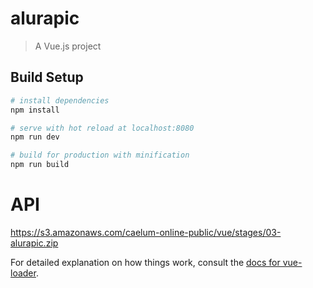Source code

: # alurapic

> A Vue.js project

## Build Setup

``` bash
# install dependencies
npm install

# serve with hot reload at localhost:8080
npm run dev

# build for production with minification
npm run build
```

# API 
https://s3.amazonaws.com/caelum-online-public/vue/stages/03-alurapic.zip

For detailed explanation on how things work, consult the [docs for vue-loader](http://vuejs.github.io/vue-loader).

- - - - -

*What is needed*:
Reproduce the material word for word, minus the images.

*Solution for this problem*:
Source code

: # alurapic

> A Vue.js project

## Build Setup

``` bash
# install dependencies
npm install

# serve with hot reload at localhost:8080
npm run dev

# build for production with minification
npm run build
```

# API 
https://s3.amazonaws.com/caelum-online-public/vue/stages/03-alurapic.zip

For detailed explanation on how things work, consult the [docs for vue-loader](http://vuejs.github.io/vue-loader).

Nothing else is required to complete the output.